Reputation: 9636
I'm trying to find all names of columns that only have numeric
data in them. For this I'm making use of is.numeric
and applying it over my data like this:
> sapply(ds[vars], is.numeric)
MinTemp MaxTemp Rainfall Evaporation Sunshine WindGustDir WindGustSpeed WindDir9am WindDir3pm WindSpeed9am
TRUE TRUE TRUE TRUE TRUE FALSE TRUE FALSE FALSE TRUE
WindSpeed3pm Humidity9am Humidity3pm Pressure9am Pressure3pm Cloud9am Cloud3pm Temp9am Temp3pm RainToday
TRUE TRUE TRUE TRUE TRUE TRUE TRUE TRUE TRUE FALSE
RainTomorrow
FALSE
The above makes sense according to my data. Column WindGustDir
and WindDir9am
for example have values like NW
so thats why they are FALSE
.
When I apply this on my data to get names of all columns that are numeric, I DON'T expect to see columns that are non-numeric - for example WindGustDir
and WindDir9am
. However, I'm seeing it WindDir9am
and not WindGustDir
. Question I don't understand why is this the case. How can I fix it so I only get numeric columns?

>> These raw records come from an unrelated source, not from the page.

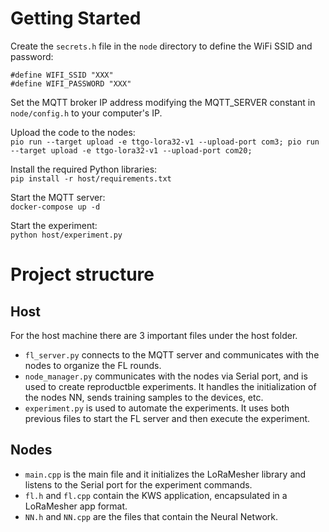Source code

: # Getting Started  

Create the `secrets.h` file in the `node` directory to define the WiFi SSID and password:
```
#define WIFI_SSID "XXX"
#define WIFI_PASSWORD "XXX"
```

Set the MQTT broker IP address modifying the MQTT_SERVER constant in `node/config.h` to your computer's IP.  

Upload the code to the nodes:  
`pio run --target upload -e ttgo-lora32-v1 --upload-port com3; pio run --target upload -e ttgo-lora32-v1 --upload-port com20;`  

Install the required Python libraries:  
`pip install -r host/requirements.txt`  

Start the MQTT server:  
`docker-compose up -d`  

Start the experiment:  
`python host/experiment.py`  

# Project structure  
## Host  
For the host machine there are 3 important files under the host folder.  
* `fl_server.py` connects to the MQTT server and communicates with the nodes to organize the FL rounds.  
* `node_manager.py` communicates with the nodes via Serial port, and is used to create reproductble experiments. It handles the initialization of the nodes NN, sends training samples to the devices, etc.  
* `experiment.py` is used to automate the experiments. It uses both previous files to start the FL server and then execute the experiment.  

## Nodes  
* `main.cpp` is the main file and it initializes the LoRaMesher library and listens to the Serial port for the experiment commands.  
* `fl.h` and `fl.cpp` contain the KWS application, encapsulated in a LoRaMesher app format.  
* `NN.h` and `NN.cpp` are the files that contain the Neural Network.  
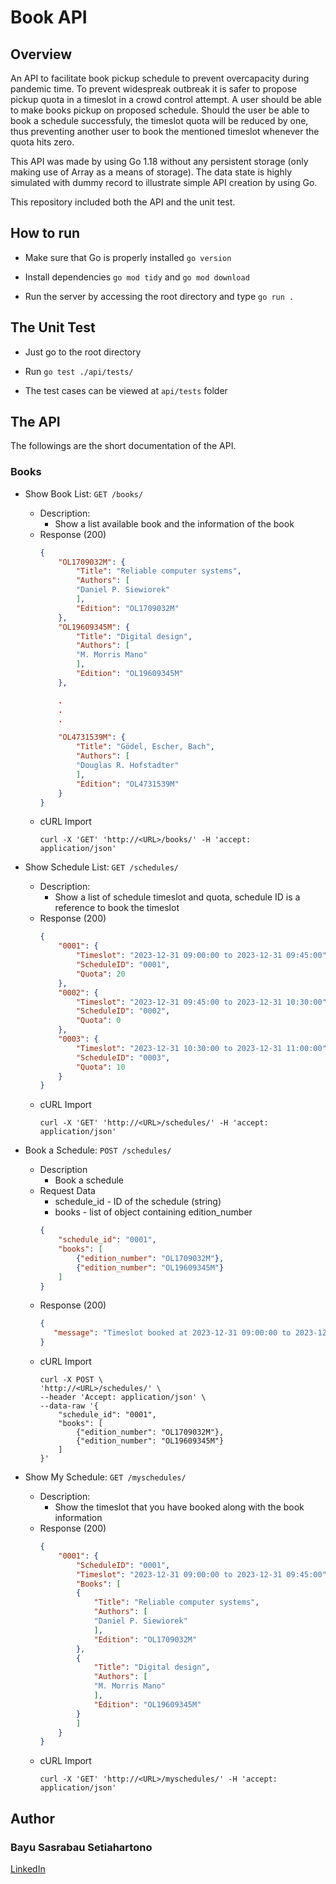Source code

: # Book API

## Overview

An API to facilitate book pickup schedule to prevent overcapacity during pandemic time. To prevent widespreak outbreak it is safer to propose pickup quota in a timeslot in a crowd control attempt. A user should be able to make books pickup on proposed schedule. Should the user be able to book a schedule successfuly, the timeslot quota will be reduced by one, thus preventing another user to book the mentioned timeslot whenever the quota hits zero.


This API was made by using Go 1.18 without any persistent storage (only making use of Array as a means of storage). The data state is highly simulated with dummy record to illustrate simple API creation by using Go.

This repository included both the API and the unit test.

## How to run

- Make sure that Go is properly installed `go version`

- Install dependencies `go mod tidy` and `go mod download`

- Run the server by accessing the root directory and type `go run .`

## The Unit Test

- Just go to the root directory

- Run `go test ./api/tests/`

- The test cases can be viewed at `api/tests` folder

## The API

The followings are the short documentation of the API.

### Books

- Show Book List: `GET /books/`
    - Description:
        - Show a list available book and the information of the book
    - Response (200)  
        ```json
        {
            "OL1709032M": {
                "Title": "Reliable computer systems",
                "Authors": [
                "Daniel P. Siewiorek"
                ],
                "Edition": "OL1709032M"
            },
            "OL19609345M": {
                "Title": "Digital design",
                "Authors": [
                "M. Morris Mano"
                ],
                "Edition": "OL19609345M"
            },

            .
            .
            .

            "OL4731539M": {
                "Title": "Gödel, Escher, Bach",
                "Authors": [
                "Douglas R. Hofstadter"
                ],
                "Edition": "OL4731539M"
            }
        }
        ```
    - cURL Import
        ```cURL
        curl -X 'GET' 'http://<URL>/books/' -H 'accept: application/json'
        ```

- Show Schedule List: `GET /schedules/`
    - Description:
        - Show a list of schedule timeslot and quota, schedule ID is a reference to book the timeslot
    - Response (200)  
        ```json
        {
            "0001": {
                "Timeslot": "2023-12-31 09:00:00 to 2023-12-31 09:45:00",
                "ScheduleID": "0001",
                "Quota": 20
            },
            "0002": {
                "Timeslot": "2023-12-31 09:45:00 to 2023-12-31 10:30:00",
                "ScheduleID": "0002",
                "Quota": 0
            },
            "0003": {
                "Timeslot": "2023-12-31 10:30:00 to 2023-12-31 11:00:00",
                "ScheduleID": "0003",
                "Quota": 10
            }
        }
        ```
    - cURL Import
        ```cURL
        curl -X 'GET' 'http://<URL>/schedules/' -H 'accept: application/json'
        ```

- Book a Schedule: `POST /schedules/`
    - Description
        - Book a schedule
    - Request Data
        - schedule_id - ID of the schedule (string)
        - books - list of object containing edition_number
        ```json
        {
            "schedule_id": "0001",
            "books": [
                {"edition_number": "OL1709032M"},
                {"edition_number": "OL19609345M"}
            ]
        }
        ```
    - Response (200)  
        ```json
        {
           "message": "Timeslot booked at 2023-12-31 09:00:00 to 2023-12-31 09:45:00"
        }
        ```
    - cURL Import
        ```cURL
        curl -X POST \
        'http://<URL>/schedules/' \
        --header 'Accept: application/json' \
        --data-raw '{
            "schedule_id": "0001",
            "books": [
                {"edition_number": "OL1709032M"},
                {"edition_number": "OL19609345M"}
            ]
        }'
        ```

- Show My Schedule: `GET /myschedules/`
    - Description:
        - Show the timeslot that you have booked along with the book information
    - Response (200)  
        ```json
        {
            "0001": {
                "ScheduleID": "0001",
                "Timeslot": "2023-12-31 09:00:00 to 2023-12-31 09:45:00",
                "Books": [
                {
                    "Title": "Reliable computer systems",
                    "Authors": [
                    "Daniel P. Siewiorek"
                    ],
                    "Edition": "OL1709032M"
                },
                {
                    "Title": "Digital design",
                    "Authors": [
                    "M. Morris Mano"
                    ],
                    "Edition": "OL19609345M"
                }
                ]
            }
        }
        ```
    - cURL Import
        ```cURL
        curl -X 'GET' 'http://<URL>/myschedules/' -H 'accept: application/json'
        ```

## Author

### Bayu Sasrabau Setiahartono

[LinkedIn](https://linkedin.com/in/setiahartono)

> numerics <- names(ds)[which(sapply(ds[vars], is.numeric))]
> numerics
[1] "Date" "Location" "MinTemp" "MaxTemp" "Rainfall" "Sunshine" "WindDir9am" "WindDir3pm" "WindSpeed9am"
[10] "WindSpeed3pm" "Humidity9am" "Humidity3pm" "Pressure9am" "Pressure3pm" "Cloud9am" "Cloud3pm"
Here is the link to the data I'm using: http://rattle.togaware.com/weather.csv
Edit
> vars
[1] "MinTemp" "MaxTemp" "Rainfall" "Evaporation" "Sunshine"
[6] "WindGustDir" "WindGustSpeed" "WindDir9am" "WindDir3pm" "WindSpeed9am"
[11] "WindSpeed3pm" "Humidity9am" "Humidity3pm" "Pressure9am" "Pressure3pm"
[16] "Cloud9am" "Cloud3pm" "Temp9am" "Temp3pm" "RainToday"
[21] "RainTomorrow"
Upvotes: 0
Views: 4768
Reputation: 89057
When you do:
which(sapply(ds[vars], is.numeric))
you get the indices of the numeric columns of ds[vars]
(not ds
). So if you want to get back at names, it is important you apply it to names(ds[vars])
and not names(ds)
which has different columns.
names(ds[vars])[which(sapply(ds[vars], is.numeric))]
You can also just do:
vars[which(sapply(ds[vars], is.numeric))]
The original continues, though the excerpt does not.